(Provided data Opens)

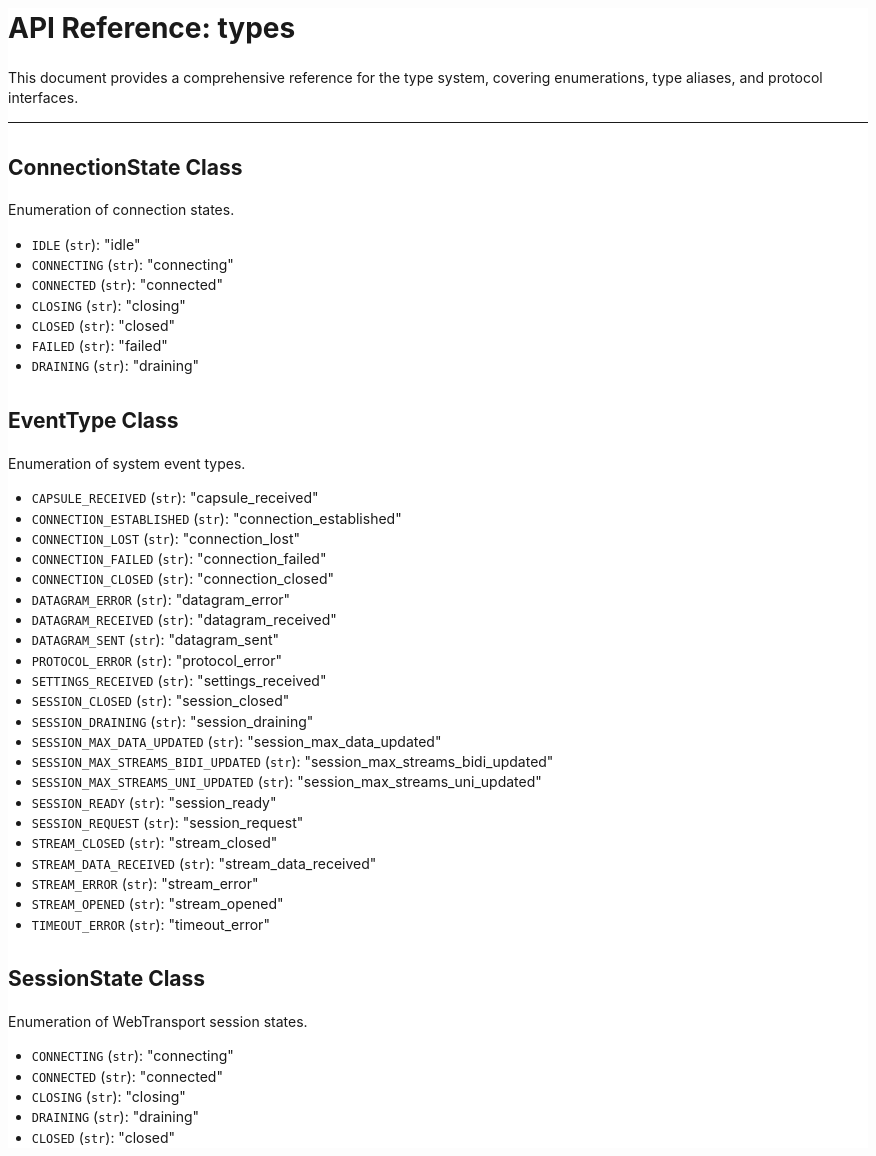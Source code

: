 # API Reference: types

This document provides a comprehensive reference for the type system, covering enumerations, type aliases, and protocol interfaces.

---

## ConnectionState Class

Enumeration of connection states.

- `IDLE` (`str`): "idle"
- `CONNECTING` (`str`): "connecting"
- `CONNECTED` (`str`): "connected"
- `CLOSING` (`str`): "closing"
- `CLOSED` (`str`): "closed"
- `FAILED` (`str`): "failed"
- `DRAINING` (`str`): "draining"

## EventType Class

Enumeration of system event types.

- `CAPSULE_RECEIVED` (`str`): "capsule_received"
- `CONNECTION_ESTABLISHED` (`str`): "connection_established"
- `CONNECTION_LOST` (`str`): "connection_lost"
- `CONNECTION_FAILED` (`str`): "connection_failed"
- `CONNECTION_CLOSED` (`str`): "connection_closed"
- `DATAGRAM_ERROR` (`str`): "datagram_error"
- `DATAGRAM_RECEIVED` (`str`): "datagram_received"
- `DATAGRAM_SENT` (`str`): "datagram_sent"
- `PROTOCOL_ERROR` (`str`): "protocol_error"
- `SETTINGS_RECEIVED` (`str`): "settings_received"
- `SESSION_CLOSED` (`str`): "session_closed"
- `SESSION_DRAINING` (`str`): "session_draining"
- `SESSION_MAX_DATA_UPDATED` (`str`): "session_max_data_updated"
- `SESSION_MAX_STREAMS_BIDI_UPDATED` (`str`): "session_max_streams_bidi_updated"
- `SESSION_MAX_STREAMS_UNI_UPDATED` (`str`): "session_max_streams_uni_updated"
- `SESSION_READY` (`str`): "session_ready"
- `SESSION_REQUEST` (`str`): "session_request"
- `STREAM_CLOSED` (`str`): "stream_closed"
- `STREAM_DATA_RECEIVED` (`str`): "stream_data_received"
- `STREAM_ERROR` (`str`): "stream_error"
- `STREAM_OPENED` (`str`): "stream_opened"
- `TIMEOUT_ERROR` (`str`): "timeout_error"

## SessionState Class

Enumeration of WebTransport session states.

- `CONNECTING` (`str`): "connecting"
- `CONNECTED` (`str`): "connected"
- `CLOSING` (`str`): "closing"
- `DRAINING` (`str`): "draining"
- `CLOSED` (`str`): "closed"
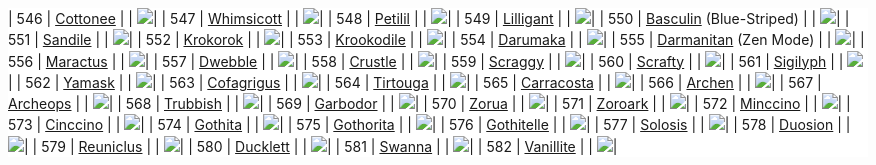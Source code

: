 | 546 | [Cottonee](Pokemon/Cottonee.md) | | ![](Pokemon/images/546.png)|
| 547 | [Whimsicott](Pokemon/Whimsicott.md) | | ![](Pokemon/images/547.png)|
| 548 | [Petilil](Pokemon/Petilil.md) | | ![](Pokemon/images/548.png)|
| 549 | [Lilligant](Pokemon/Lilligant.md) | | ![](Pokemon/images/549.png)|
| 550 | [Basculin](Pokemon/Basculin.md) (Blue-Striped) | | ![](Pokemon/images/550.png)|
| 551 | [Sandile](Pokemon/Sandile.md) | | ![](Pokemon/images/551.png)|
| 552 | [Krokorok](Pokemon/Krokorok.md) | | ![](Pokemon/images/552.png)|
| 553 | [Krookodile](Pokemon/Krookodile.md) | | ![](Pokemon/images/553.png)|
| 554 | [Darumaka](Pokemon/Darumaka.md) | | ![](Pokemon/images/554.png)|
| 555 | [Darmanitan](Pokemon/Darmanitan.md) (Zen Mode) | | ![](Pokemon/images/555.png)|
| 556 | [Maractus](Pokemon/Maractus.md) | | ![](Pokemon/images/556.png)|
| 557 | [Dwebble](Pokemon/Dwebble.md) | | ![](Pokemon/images/557.png)|
| 558 | [Crustle](Pokemon/Crustle.md) | | ![](Pokemon/images/558.png)|
| 559 | [Scraggy](Pokemon/Scraggy.md) | | ![](Pokemon/images/559.png)|
| 560 | [Scrafty](Pokemon/Scrafty.md) | | ![](Pokemon/images/560.png)|
| 561 | [Sigilyph](Pokemon/Sigilyph.md) | | ![](Pokemon/images/561.png)|
| 562 | [Yamask](Pokemon/Yamask.md) | | ![](Pokemon/images/562.png)|
| 563 | [Cofagrigus](Pokemon/Cofagrigus.md) | | ![](Pokemon/images/563.png)|
| 564 | [Tirtouga](Pokemon/Tirtouga.md) | | ![](Pokemon/images/564.png)|
| 565 | [Carracosta](Pokemon/Carracosta.md) | | ![](Pokemon/images/565.png)|
| 566 | [Archen](Pokemon/Archen.md) | | ![](Pokemon/images/566.png)|
| 567 | [Archeops](Pokemon/Archeops.md) | | ![](Pokemon/images/567.png)|
| 568 | [Trubbish](Pokemon/Trubbish.md) | | ![](Pokemon/images/568.png)|
| 569 | [Garbodor](Pokemon/Garbodor.md) | | ![](Pokemon/images/569.png)|
| 570 | [Zorua](Pokemon/Zorua.md) | | ![](Pokemon/images/570.png)|
| 571 | [Zoroark](Pokemon/Zoroark.md) | | ![](Pokemon/images/571.png)|
| 572 | [Minccino](Pokemon/Minccino.md) | | ![](Pokemon/images/572.png)|
| 573 | [Cinccino](Pokemon/Cinccino.md) | | ![](Pokemon/images/573.png)|
| 574 | [Gothita](Pokemon/Gothita.md) | | ![](Pokemon/images/574.png)|
| 575 | [Gothorita](Pokemon/Gothorita.md) | | ![](Pokemon/images/575.png)|
| 576 | [Gothitelle](Pokemon/Gothitelle.md) | | ![](Pokemon/images/576.png)|
| 577 | [Solosis](Pokemon/Solosis.md) | | ![](Pokemon/images/577.png)|
| 578 | [Duosion](Pokemon/Duosion.md) | | ![](Pokemon/images/578.png)|
| 579 | [Reuniclus](Pokemon/Reuniclus.md) | | ![](Pokemon/images/579.png)|
| 580 | [Ducklett](Pokemon/Ducklett.md) | | ![](Pokemon/images/580.png)|
| 581 | [Swanna](Pokemon/Swanna.md) | | ![](Pokemon/images/581.png)|
| 582 | [Vanillite](Pokemon/Vanillite.md) | | ![](Pokemon/images/582.png)|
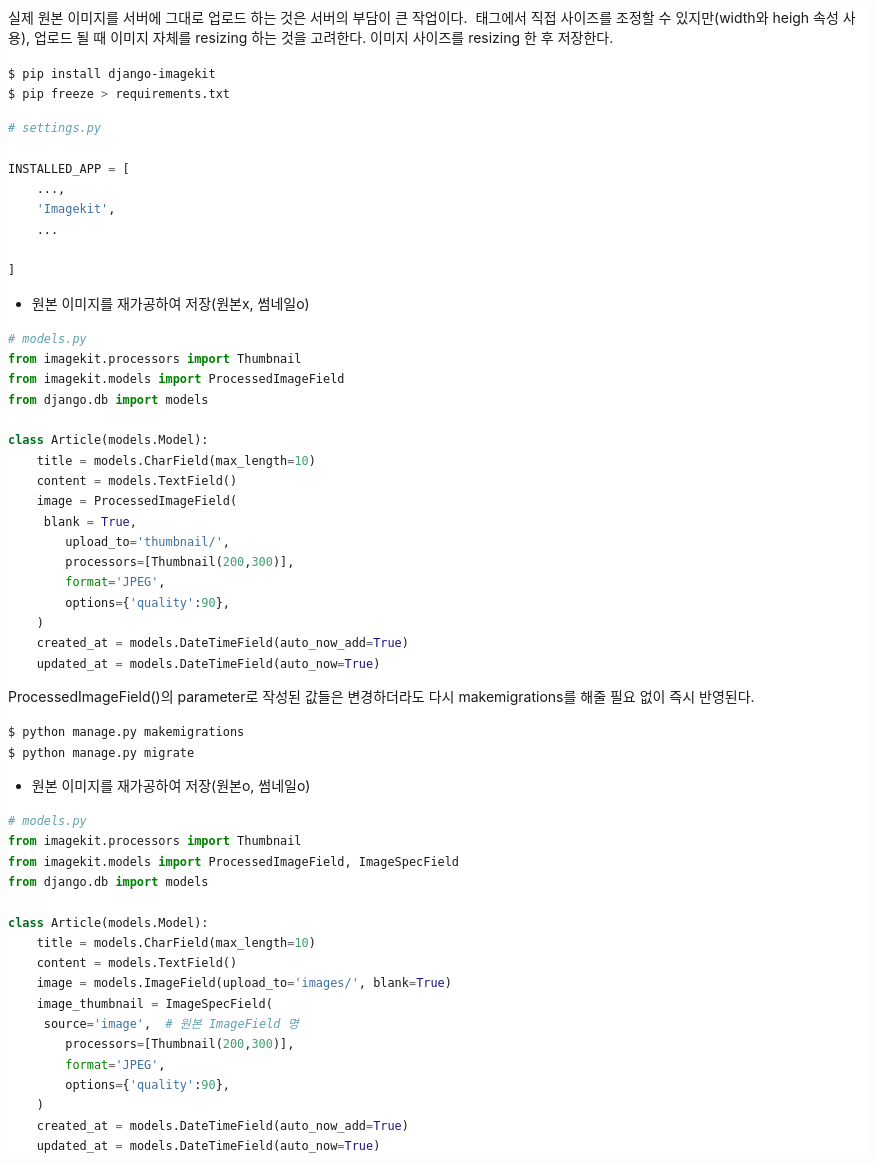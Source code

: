    실제 원본 이미지를 서버에 그대로 업로드 하는 것은 서버의 부담이 큰 작업이다. <img> 태그에서 직접 사이즈를 조정할 수 있지만(width와 heigh 속성 사용), 업로드 될 때 이미지 자체를 resizing 하는 것을 고려한다. 이미지 사이즈를 resizing 한 후 저장한다. 

   ```bash
   $ pip install django-imagekit
   $ pip freeze > requirements.txt
   ```

   ```python
   # settings.py
   
   INSTALLED_APP = [
       ...,
       'Imagekit',
       ...
       
   ]
   ```

   * 원본 이미지를 재가공하여 저장(원본x, 썸네일o)

   ```python
   # models.py
   from imagekit.processors import Thumbnail
   from imagekit.models import ProcessedImageField
   from django.db import models
   
   class Article(models.Model):
       title = models.CharField(max_length=10)
       content = models.TextField()
       image = ProcessedImageField(
       	blank = True,
           upload_to='thumbnail/',
           processors=[Thumbnail(200,300)],
           format='JPEG',
           options={'quality':90}, 
       )
       created_at = models.DateTimeField(auto_now_add=True)
       updated_at = models.DateTimeField(auto_now=True)
   ```

   ProcessedImageField()의 parameter로 작성된 값들은 변경하더라도 다시 makemigrations를 해줄 필요 없이 즉시 반영된다. 

   ```bash
   $ python manage.py makemigrations
   $ python manage.py migrate
   ```

   * 원본 이미지를 재가공하여 저장(원본o, 썸네일o)

   ```python
   # models.py
   from imagekit.processors import Thumbnail
   from imagekit.models import ProcessedImageField, ImageSpecField
   from django.db import models
   
   class Article(models.Model):
       title = models.CharField(max_length=10)
       content = models.TextField()
       image = models.ImageField(upload_to='images/', blank=True)
       image_thumbnail = ImageSpecField(
       	source='image',  # 원본 ImageField 명
           processors=[Thumbnail(200,300)],
           format='JPEG',
           options={'quality':90}, 
       )
       created_at = models.DateTimeField(auto_now_add=True)
       updated_at = models.DateTimeField(auto_now=True)
   ```
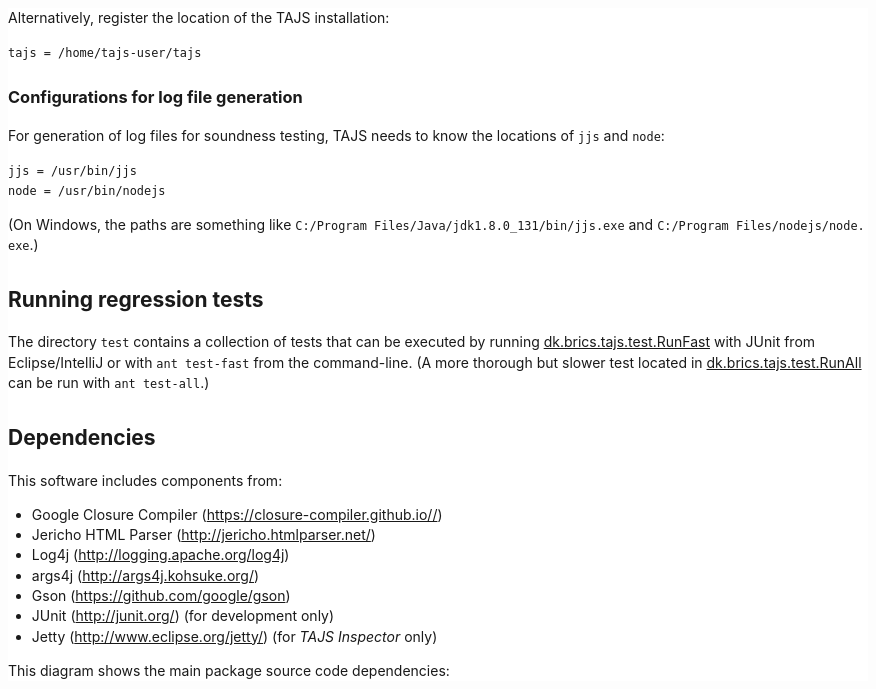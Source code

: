 Alternatively, register the location of the TAJS installation:

```properties
tajs = /home/tajs-user/tajs
```

### Configurations for log file generation 

For generation of log files for soundness testing, TAJS needs to know the locations of `jjs` and `node`: 

```properties
jjs = /usr/bin/jjs
node = /usr/bin/nodejs
```
(On Windows, the paths are something like `C:/Program Files/Java/jdk1.8.0_131/bin/jjs.exe` and `C:/Program Files/nodejs/node.exe`.)

## Running regression tests

The directory `test` contains a collection of tests that can be executed by running [dk.brics.tajs.test.RunFast](test/src/dk/brics/tajs/test/RunFast.java) with JUnit from Eclipse/IntelliJ or with `ant test-fast` from the command-line. 
(A more thorough but slower test located in [dk.brics.tajs.test.RunAll](test/src/dk/brics/tajs/test/RunAll.java) can be run with `ant test-all`.)

## Dependencies

This software includes components from:

- Google Closure Compiler (<https://closure-compiler.github.io//>)
- Jericho HTML Parser (<http://jericho.htmlparser.net/>)
- Log4j (<http://logging.apache.org/log4j>)
- args4j (<http://args4j.kohsuke.org/>)
- Gson (<https://github.com/google/gson>)
- JUnit (<http://junit.org/>) (for development only)
- Jetty (<http://www.eclipse.org/jetty/>) (for *TAJS Inspector* only)

This diagram shows the main package source code dependencies:
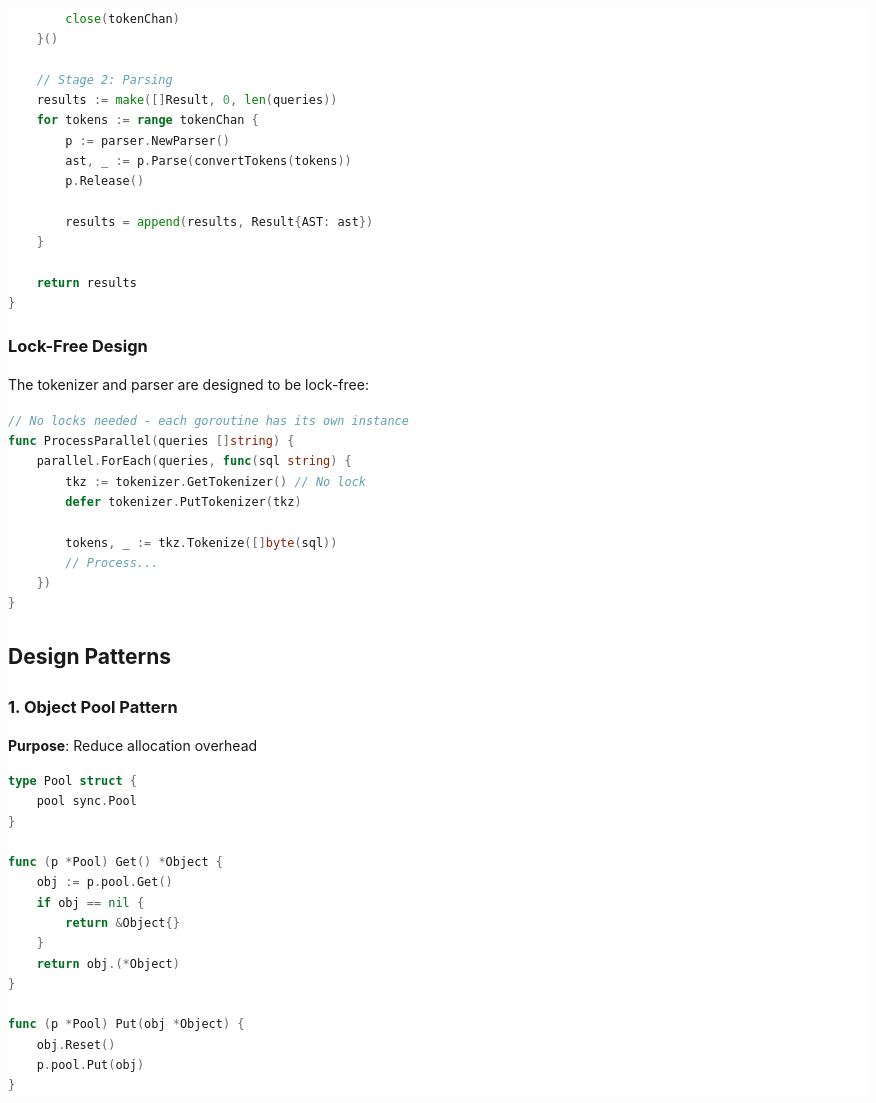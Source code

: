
 ```go
        close(tokenChan)
    }()
    
    // Stage 2: Parsing
    results := make([]Result, 0, len(queries))
    for tokens := range tokenChan {
        p := parser.NewParser()
        ast, _ := p.Parse(convertTokens(tokens))
        p.Release()
        
        results = append(results, Result{AST: ast})
    }
    
    return results
}
```

### Lock-Free Design

The tokenizer and parser are designed to be lock-free:

```go
// No locks needed - each goroutine has its own instance
func ProcessParallel(queries []string) {
    parallel.ForEach(queries, func(sql string) {
        tkz := tokenizer.GetTokenizer() // No lock
        defer tokenizer.PutTokenizer(tkz)
        
        tokens, _ := tkz.Tokenize([]byte(sql))
        // Process...
    })
}
```

## Design Patterns

### 1. Object Pool Pattern

**Purpose**: Reduce allocation overhead

```go
type Pool struct {
    pool sync.Pool
}

func (p *Pool) Get() *Object {
    obj := p.pool.Get()
    if obj == nil {
        return &Object{}
    }
    return obj.(*Object)
}

func (p *Pool) Put(obj *Object) {
    obj.Reset()
    p.pool.Put(obj)
}
```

(Provided data Closes)

§ Assignment
Reproduce the lines above starting at the one with "579 | [Reuniclus](Pokemon/Reuniclus.md)" and ending at the one with "재가공하여 저장(원본x, 썸네일o)", both included, exactly and with no pictures.

§ Answer to this task
| 579 | [Reuniclus](Pokemon/Reuniclus.md) | | ![](Pokemon/images/579.png)|
| 580 | [Ducklett](Pokemon/Ducklett.md) | | ![](Pokemon/images/580.png)|
| 581 | [Swanna](Pokemon/Swanna.md) | | ![](Pokemon/images/581.png)|
| 582 | [Vanillite](Pokemon/Vanillite.md) | | ![](Pokemon/images/582.png)|
Source code

:    실제 원본 이미지를 서버에 그대로 업로드 하는 것은 서버의 부담이 큰 작업이다. <img> 태그에서 직접 사이즈를 조정할 수 있지만(width와 heigh 속성 사용), 업로드 될 때 이미지 자체를 resizing 하는 것을 고려한다. 이미지 사이즈를 resizing 한 후 저장한다. 

   ```bash
   $ pip install django-imagekit
   $ pip freeze > requirements.txt
   ```

   ```python
   # settings.py
   
   INSTALLED_APP = [
       ...,
       'Imagekit',
       ...
       
   ]
   ```

   * 원본 이미지를 재가공하여 저장(원본x, 썸네일o)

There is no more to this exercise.